Task details:
The reply should be one number: how many lines of the data below contain "omega".

Records to use:
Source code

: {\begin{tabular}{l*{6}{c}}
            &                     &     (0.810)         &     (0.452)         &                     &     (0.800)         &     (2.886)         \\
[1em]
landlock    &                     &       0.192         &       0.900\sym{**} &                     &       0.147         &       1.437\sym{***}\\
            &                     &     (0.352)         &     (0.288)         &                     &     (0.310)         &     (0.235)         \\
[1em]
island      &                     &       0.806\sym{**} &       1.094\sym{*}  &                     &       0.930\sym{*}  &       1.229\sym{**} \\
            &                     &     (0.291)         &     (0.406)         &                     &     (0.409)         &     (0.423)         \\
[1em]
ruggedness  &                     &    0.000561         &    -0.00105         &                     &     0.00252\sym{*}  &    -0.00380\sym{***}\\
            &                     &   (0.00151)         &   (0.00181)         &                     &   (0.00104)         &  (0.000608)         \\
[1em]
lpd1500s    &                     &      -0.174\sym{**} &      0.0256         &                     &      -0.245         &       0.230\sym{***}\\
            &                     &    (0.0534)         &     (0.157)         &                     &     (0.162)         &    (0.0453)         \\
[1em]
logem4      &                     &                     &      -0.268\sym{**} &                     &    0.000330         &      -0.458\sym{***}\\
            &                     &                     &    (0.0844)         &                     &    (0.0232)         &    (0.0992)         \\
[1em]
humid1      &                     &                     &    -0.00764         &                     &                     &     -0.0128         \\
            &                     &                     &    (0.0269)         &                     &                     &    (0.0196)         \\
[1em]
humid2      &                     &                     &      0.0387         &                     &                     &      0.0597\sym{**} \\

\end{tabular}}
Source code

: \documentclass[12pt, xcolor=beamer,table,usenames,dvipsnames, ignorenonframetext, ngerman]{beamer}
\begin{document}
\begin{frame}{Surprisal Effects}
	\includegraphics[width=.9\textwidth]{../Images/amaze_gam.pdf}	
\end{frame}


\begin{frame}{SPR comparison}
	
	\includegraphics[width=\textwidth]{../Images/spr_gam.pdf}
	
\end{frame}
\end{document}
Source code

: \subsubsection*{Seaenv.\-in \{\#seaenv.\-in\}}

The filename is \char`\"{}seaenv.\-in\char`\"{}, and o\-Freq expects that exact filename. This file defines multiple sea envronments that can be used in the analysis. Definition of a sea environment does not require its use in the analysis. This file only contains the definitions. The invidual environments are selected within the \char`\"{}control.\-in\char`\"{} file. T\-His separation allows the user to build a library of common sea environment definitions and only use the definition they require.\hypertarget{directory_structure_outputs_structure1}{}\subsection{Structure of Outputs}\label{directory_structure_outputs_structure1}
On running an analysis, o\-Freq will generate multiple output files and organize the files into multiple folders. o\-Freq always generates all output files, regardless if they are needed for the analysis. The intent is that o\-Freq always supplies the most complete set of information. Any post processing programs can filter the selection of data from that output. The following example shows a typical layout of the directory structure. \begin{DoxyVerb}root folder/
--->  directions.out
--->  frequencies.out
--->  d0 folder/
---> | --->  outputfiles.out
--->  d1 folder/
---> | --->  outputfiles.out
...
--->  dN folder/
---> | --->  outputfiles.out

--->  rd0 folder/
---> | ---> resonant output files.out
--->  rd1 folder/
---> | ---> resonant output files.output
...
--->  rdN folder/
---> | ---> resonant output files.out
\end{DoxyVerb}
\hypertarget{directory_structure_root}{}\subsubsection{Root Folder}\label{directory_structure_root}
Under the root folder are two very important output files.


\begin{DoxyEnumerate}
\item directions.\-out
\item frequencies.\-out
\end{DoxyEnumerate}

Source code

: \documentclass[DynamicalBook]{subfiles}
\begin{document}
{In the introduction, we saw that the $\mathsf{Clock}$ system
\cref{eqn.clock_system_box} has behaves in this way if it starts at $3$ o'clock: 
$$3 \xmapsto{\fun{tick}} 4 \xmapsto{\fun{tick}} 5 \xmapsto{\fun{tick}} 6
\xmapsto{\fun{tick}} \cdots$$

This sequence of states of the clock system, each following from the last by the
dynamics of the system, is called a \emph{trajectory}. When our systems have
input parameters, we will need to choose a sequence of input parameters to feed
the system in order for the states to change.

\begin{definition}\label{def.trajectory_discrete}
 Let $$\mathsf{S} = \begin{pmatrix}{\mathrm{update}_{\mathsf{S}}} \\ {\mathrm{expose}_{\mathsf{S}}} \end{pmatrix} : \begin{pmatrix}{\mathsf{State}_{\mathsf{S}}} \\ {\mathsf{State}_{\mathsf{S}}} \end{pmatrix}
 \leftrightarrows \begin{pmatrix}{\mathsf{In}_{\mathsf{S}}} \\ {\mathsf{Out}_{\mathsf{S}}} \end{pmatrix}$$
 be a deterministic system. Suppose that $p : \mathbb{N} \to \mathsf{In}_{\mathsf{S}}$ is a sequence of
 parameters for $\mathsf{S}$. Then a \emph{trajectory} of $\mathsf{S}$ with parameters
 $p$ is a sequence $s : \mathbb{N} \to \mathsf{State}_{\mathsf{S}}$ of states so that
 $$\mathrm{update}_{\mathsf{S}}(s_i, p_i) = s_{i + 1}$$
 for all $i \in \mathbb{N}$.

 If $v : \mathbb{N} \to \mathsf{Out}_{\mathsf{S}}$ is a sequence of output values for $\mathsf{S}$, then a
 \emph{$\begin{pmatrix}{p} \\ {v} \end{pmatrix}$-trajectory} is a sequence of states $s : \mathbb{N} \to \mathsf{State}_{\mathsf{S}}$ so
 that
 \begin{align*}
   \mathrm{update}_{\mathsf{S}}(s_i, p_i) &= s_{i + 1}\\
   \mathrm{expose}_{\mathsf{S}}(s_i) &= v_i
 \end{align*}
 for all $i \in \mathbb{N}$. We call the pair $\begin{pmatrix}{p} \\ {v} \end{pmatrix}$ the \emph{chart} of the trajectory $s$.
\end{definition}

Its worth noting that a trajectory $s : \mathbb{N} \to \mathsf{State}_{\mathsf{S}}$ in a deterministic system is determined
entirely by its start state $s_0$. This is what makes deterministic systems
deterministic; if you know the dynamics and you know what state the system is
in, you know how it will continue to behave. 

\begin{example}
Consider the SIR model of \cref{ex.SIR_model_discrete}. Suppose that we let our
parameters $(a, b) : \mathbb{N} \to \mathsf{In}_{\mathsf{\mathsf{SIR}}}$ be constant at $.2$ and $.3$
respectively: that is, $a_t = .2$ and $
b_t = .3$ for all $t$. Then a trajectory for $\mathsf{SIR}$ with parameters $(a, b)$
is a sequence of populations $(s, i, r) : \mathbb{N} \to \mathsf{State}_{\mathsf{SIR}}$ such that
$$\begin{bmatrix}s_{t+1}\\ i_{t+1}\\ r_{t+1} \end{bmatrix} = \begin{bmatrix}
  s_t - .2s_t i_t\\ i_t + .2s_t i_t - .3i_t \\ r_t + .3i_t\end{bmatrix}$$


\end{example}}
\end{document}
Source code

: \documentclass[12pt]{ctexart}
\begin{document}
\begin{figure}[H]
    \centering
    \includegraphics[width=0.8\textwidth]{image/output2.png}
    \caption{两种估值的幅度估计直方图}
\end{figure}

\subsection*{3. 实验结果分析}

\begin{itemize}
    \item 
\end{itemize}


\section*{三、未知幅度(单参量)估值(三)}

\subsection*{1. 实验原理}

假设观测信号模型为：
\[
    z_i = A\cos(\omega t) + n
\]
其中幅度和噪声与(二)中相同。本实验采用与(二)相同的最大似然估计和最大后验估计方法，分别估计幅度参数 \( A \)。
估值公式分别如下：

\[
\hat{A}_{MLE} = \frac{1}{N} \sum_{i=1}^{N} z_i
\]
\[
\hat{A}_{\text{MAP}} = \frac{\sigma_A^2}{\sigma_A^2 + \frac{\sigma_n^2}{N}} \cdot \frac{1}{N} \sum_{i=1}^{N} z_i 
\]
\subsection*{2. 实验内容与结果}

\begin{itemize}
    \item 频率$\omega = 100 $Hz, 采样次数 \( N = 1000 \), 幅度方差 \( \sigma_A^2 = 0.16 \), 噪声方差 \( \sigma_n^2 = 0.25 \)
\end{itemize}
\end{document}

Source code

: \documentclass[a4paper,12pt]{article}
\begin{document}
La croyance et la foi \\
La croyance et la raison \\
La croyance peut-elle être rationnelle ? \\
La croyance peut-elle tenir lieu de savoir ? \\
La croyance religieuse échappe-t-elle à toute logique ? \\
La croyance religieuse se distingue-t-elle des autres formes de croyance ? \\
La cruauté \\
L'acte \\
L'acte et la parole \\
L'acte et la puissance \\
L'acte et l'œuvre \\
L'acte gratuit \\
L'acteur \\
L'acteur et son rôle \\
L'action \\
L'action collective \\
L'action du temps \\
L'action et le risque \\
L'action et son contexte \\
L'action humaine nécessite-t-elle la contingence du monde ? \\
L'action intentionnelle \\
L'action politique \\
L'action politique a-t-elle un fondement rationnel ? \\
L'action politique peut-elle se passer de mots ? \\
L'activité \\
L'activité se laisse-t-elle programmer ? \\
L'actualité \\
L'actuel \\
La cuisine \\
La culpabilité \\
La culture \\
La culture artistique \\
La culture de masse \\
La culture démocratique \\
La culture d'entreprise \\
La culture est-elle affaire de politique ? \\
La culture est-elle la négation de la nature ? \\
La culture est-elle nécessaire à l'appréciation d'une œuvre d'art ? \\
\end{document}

Solution to the exercise:
2